#### Record extracts

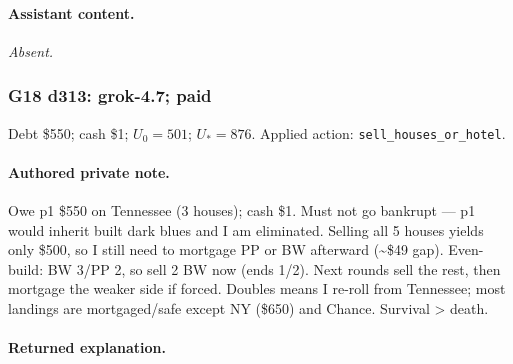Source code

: \paragraph{Assistant content.}

\textit{Absent.}

\medskip

\subsubsection*{G18 d313: grok-4.7; paid}

Debt \$550; cash \$1; $U_0=501$; $U_*=876$. Applied action: \texttt{sell\_houses\_or\_hotel}.

\paragraph{Authored private note.}

{\small Owe p1 \$550 on Tennessee (3 houses); cash \$1. Must not go bankrupt — p1 would inherit built dark blues and I am eliminated. Selling all 5 houses yields only \$500, so I still need to mortgage PP or BW afterward (\textasciitilde{}\$49 gap). Even-build: BW 3/PP 2, so sell 2 BW now (ends 1/2). Next rounds sell the rest, then mortgage the weaker side if forced. Doubles means I re-roll from Tennessee; most landings are mortgaged/safe except NY (\$650) and Chance. Survival > death.\par}

\paragraph{Returned explanation.}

########

» **How to complete this task**
Check each line above for "cash" and return the ones that have it.

» **Answer section**
Debt \$550; cash \$1; $U_0=501$; $U_*=876$. Applied action: \texttt{sell\_houses\_or\_hotel}.
{\small Owe p1 \$550 on Tennessee (3 houses); cash \$1. Must not go bankrupt — p1 would inherit built dark blues and I am eliminated. Selling all 5 houses yields only \$500, so I still need to mortgage PP or BW afterward (\textasciitilde{}\$49 gap). Even-build: BW 3/PP 2, so sell 2 BW now (ends 1/2). Next rounds sell the rest, then mortgage the weaker side if forced. Doubles means I re-roll from Tennessee; most landings are mortgaged/safe except NY (\$650) and Chance. Survival > death.\par}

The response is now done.